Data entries
============================================================

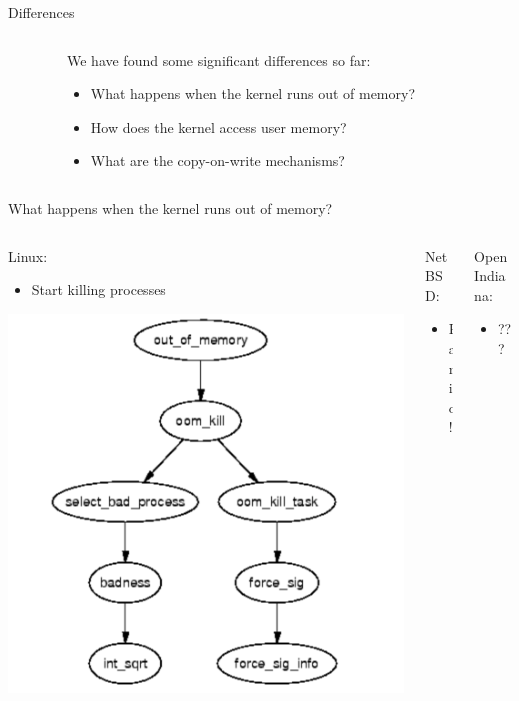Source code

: \documentclass[aspectratio=169]{beamer}
\newcommand{\bi}{\begin{itemize}}
\newcommand{\ei}{\end{itemize}}
\begin{document}
\begin{frame}{Differences}
  \begin{columns}[T]
    \begin{column}{0.2\textwidth}
    \end{column}
    \begin{column}{0.6\textwidth}
      We have found some significant differences so far:
      \bi
      \pause
    \item What happens when the kernel runs out of memory?
      \pause
    \item How does the kernel access user memory?
      \pause
    \item What are the copy-on-write mechanisms?
      \ei
    \end{column}
    \begin{column}{0.2\textwidth}
    \end{column}
  \end{columns}
\end{frame}

\begin{frame}{What happens when the kernel runs out of memory?}
  \begin{columns}[T]
    \begin{column}{0.3\textwidth}
      Linux:
      \bi
    \item Start killing processes
      \ei
      \includegraphics[scale=0.35]{./figures/linux4.png}
    \end{column}
    \pause
    \begin{column}{0.4\textwidth}
      NetBSD:
      \bi
    \item Panic!
      \ei
    \end{column}
    \pause
    \begin{column}{0.3\textwidth}
      OpenIndiana:
      \bi
    \item ???
      \ei
    \end{column}
  \end{columns}
\end{frame}
\end{document}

============================================================

WORK TASK: In the data above, how many lines hold the word "begin"? Give only the number.

RESULT OF THE TASK: 12